(Saved data entries)
________

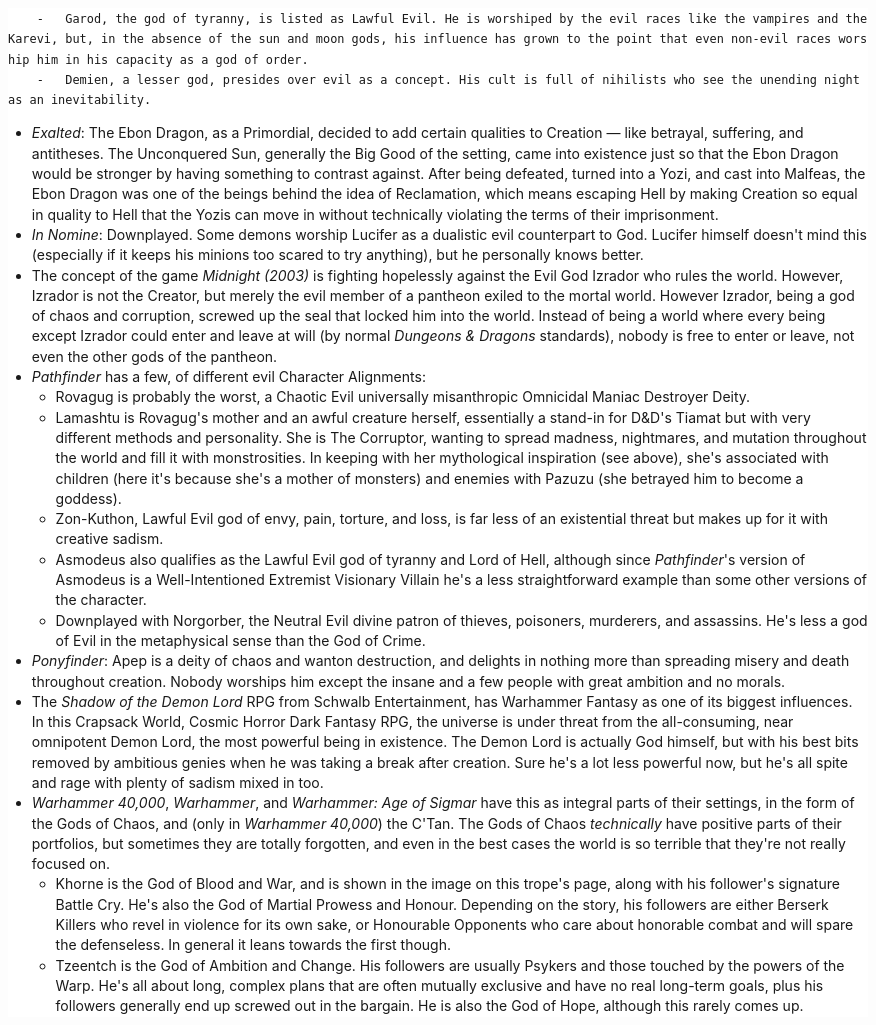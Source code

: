         -   Garod, the god of tyranny, is listed as Lawful Evil. He is worshiped by the evil races like the vampires and the Karevi, but, in the absence of the sun and moon gods, his influence has grown to the point that even non-evil races worship him in his capacity as a god of order.
        -   Demien, a lesser god, presides over evil as a concept. His cult is full of nihilists who see the unending night as an inevitability.
-   _Exalted_: The Ebon Dragon, as a Primordial, decided to add certain qualities to Creation — like betrayal, suffering, and antitheses. The Unconquered Sun, generally the Big Good of the setting, came into existence just so that the Ebon Dragon would be stronger by having something to contrast against. After being defeated, turned into a Yozi, and cast into Malfeas, the Ebon Dragon was one of the beings behind the idea of Reclamation, which means escaping Hell by making Creation so equal in quality to Hell that the Yozis can move in without technically violating the terms of their imprisonment.
-   _In Nomine_: Downplayed. Some demons worship Lucifer as a dualistic evil counterpart to God. Lucifer himself doesn't mind this (especially if it keeps his minions too scared to try anything), but he personally knows better.
-   The concept of the game _Midnight (2003)_ is fighting hopelessly against the Evil God Izrador who rules the world. However, Izrador is not the Creator, but merely the evil member of a pantheon exiled to the mortal world. However Izrador, being a god of chaos and corruption, screwed up the seal that locked him into the world. Instead of being a world where every being except Izrador could enter and leave at will (by normal _Dungeons & Dragons_ standards), nobody is free to enter or leave, not even the other gods of the pantheon.
-   _Pathfinder_ has a few, of different evil Character Alignments:
    -   Rovagug is probably the worst, a Chaotic Evil universally misanthropic Omnicidal Maniac Destroyer Deity.
    -   Lamashtu is Rovagug's mother and an awful creature herself, essentially a stand-in for D&D's Tiamat but with very different methods and personality. She is The Corruptor, wanting to spread madness, nightmares, and mutation throughout the world and fill it with monstrosities. In keeping with her mythological inspiration (see above), she's associated with children (here it's because she's a mother of monsters) and enemies with Pazuzu (she betrayed him to become a goddess).
    -   Zon-Kuthon, Lawful Evil god of envy, pain, torture, and loss, is far less of an existential threat but makes up for it with creative sadism.
    -   Asmodeus also qualifies as the Lawful Evil god of tyranny and Lord of Hell, although since _Pathfinder_'s version of Asmodeus is a Well-Intentioned Extremist Visionary Villain he's a less straightforward example than some other versions of the character.
    -   Downplayed with Norgorber, the Neutral Evil divine patron of thieves, poisoners, murderers, and assassins. He's less a god of Evil in the metaphysical sense than the God of Crime.
-   _Ponyfinder_: Apep is a deity of chaos and wanton destruction, and delights in nothing more than spreading misery and death throughout creation. Nobody worships him except the insane and a few people with great ambition and no morals.
-   The _Shadow of the Demon Lord_ RPG from Schwalb Entertainment, has Warhammer Fantasy as one of its biggest influences. In this Crapsack World, Cosmic Horror Dark Fantasy RPG, the universe is under threat from the all-consuming, near omnipotent Demon Lord, the most powerful being in existence. The Demon Lord is actually God himself, but with his best bits removed by ambitious genies when he was taking a break after creation. Sure he's a lot less powerful now, but he's all spite and rage with plenty of sadism mixed in too.
-   _Warhammer 40,000_, _Warhammer_, and _Warhammer: Age of Sigmar_ have this as integral parts of their settings, in the form of the Gods of Chaos, and (only in _Warhammer 40,000_) the C'Tan. The Gods of Chaos _technically_ have positive parts of their portfolios, but sometimes they are totally forgotten, and even in the best cases the world is so terrible that they're not really focused on.
    -   Khorne is the God of Blood and War, and is shown in the image on this trope's page, along with his follower's signature Battle Cry. He's also the God of Martial Prowess and Honour. Depending on the story, his followers are either Berserk Killers who revel in violence for its own sake, or Honourable Opponents who care about honorable combat and will spare the defenseless. In general it leans towards the first though.
    -   Tzeentch is the God of Ambition and Change. His followers are usually Psykers and those touched by the powers of the Warp. He's all about long, complex plans that are often mutually exclusive and have no real long-term goals, plus his followers generally end up screwed out in the bargain. He is also the God of Hope, although this rarely comes up.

________

Output the records above verbatim. Pictures stay out.

Source code

:         -   Garod, the god of tyranny, is listed as Lawful Evil. He is worshiped by the evil races like the vampires and the Karevi, but, in the absence of the sun and moon gods, his influence has grown to the point that even non-evil races worship him in his capacity as a god of order.
        -   Demien, a lesser god, presides over evil as a concept. His cult is full of nihilists who see the unending night as an inevitability.
-   _Exalted_: The Ebon Dragon, as a Primordial, decided to add certain qualities to Creation — like betrayal, suffering, and antitheses. The Unconquered Sun, generally the Big Good of the setting, came into existence just so that the Ebon Dragon would be stronger by having something to contrast against. After being defeated, turned into a Yozi, and cast into Malfeas, the Ebon Dragon was one of the beings behind the idea of Reclamation, which means escaping Hell by making Creation so equal in quality to Hell that the Yozis can move in without technically violating the terms of their imprisonment.
-   _In Nomine_: Downplayed. Some demons worship Lucifer as a dualistic evil counterpart to God. Lucifer himself doesn't mind this (especially if it keeps his minions too scared to try anything), but he personally knows better.
-   The concept of the game _Midnight (2003)_ is fighting hopelessly against the Evil God Izrador who rules the world. However, Izrador is not the Creator, but merely the evil member of a pantheon exiled to the mortal world. However Izrador, being a god of chaos and corruption, screwed up the seal that locked him into the world. Instead of being a world where every being except Izrador could enter and leave at will (by normal _Dungeons & Dragons_ standards), nobody is free to enter or leave, not even the other gods of the pantheon.
-   _Pathfinder_ has a few, of different evil Character Alignments:
    -   Rovagug is probably the worst, a Chaotic Evil universally misanthropic Omnicidal Maniac Destroyer Deity.
    -   Lamashtu is Rovagug's mother and an awful creature herself, essentially a stand-in for D&D's Tiamat but with very different methods and personality. She is The Corruptor, wanting to spread madness, nightmares, and mutation throughout the world and fill it with monstrosities. In keeping with her mythological inspiration (see above), she's associated with children (here it's because she's a mother of monsters) and enemies with Pazuzu (she betrayed him to become a goddess).
    -   Zon-Kuthon, Lawful Evil god of envy, pain, torture, and loss, is far less of an existential threat but makes up for it with creative sadism.
    -   Asmodeus also qualifies as the Lawful Evil god of tyranny and Lord of Hell, although since _Pathfinder_'s version of Asmodeus is a Well-Intentioned Extremist Visionary Villain he's a less straightforward example than some other versions of the character.
    -   Downplayed with Norgorber, the Neutral Evil divine patron of thieves, poisoners, murderers, and assassins. He's less a god of Evil in the metaphysical sense than the God of Crime.
-   _Ponyfinder_: Apep is a deity of chaos and wanton destruction, and delights in nothing more than spreading misery and death throughout creation. Nobody worships him except the insane and a few people with great ambition and no morals.
-   The _Shadow of the Demon Lord_ RPG from Schwalb Entertainment, has Warhammer Fantasy as one of its biggest influences. In this Crapsack World, Cosmic Horror Dark Fantasy RPG, the universe is under threat from the all-consuming, near omnipotent Demon Lord, the most powerful being in existence. The Demon Lord is actually God himself, but with his best bits removed by ambitious genies when he was taking a break after creation. Sure he's a lot less powerful now, but he's all spite and rage with plenty of sadism mixed in too.
-   _Warhammer 40,000_, _Warhammer_, and _Warhammer: Age of Sigmar_ have this as integral parts of their settings, in the form of the Gods of Chaos, and (only in _Warhammer 40,000_) the C'Tan. The Gods of Chaos _technically_ have positive parts of their portfolios, but sometimes they are totally forgotten, and even in the best cases the world is so terrible that they're not really focused on.
    -   Khorne is the God of Blood and War, and is shown in the image on this trope's page, along with his follower's signature Battle Cry. He's also the God of Martial Prowess and Honour. Depending on the story, his followers are either Berserk Killers who revel in violence for its own sake, or Honourable Opponents who care about honorable combat and will spare the defenseless. In general it leans towards the first though.
    -   Tzeentch is the God of Ambition and Change. His followers are usually Psykers and those touched by the powers of the Warp. He's all about long, complex plans that are often mutually exclusive and have no real long-term goals, plus his followers generally end up screwed out in the bargain. He is also the God of Hope, although this rarely comes up.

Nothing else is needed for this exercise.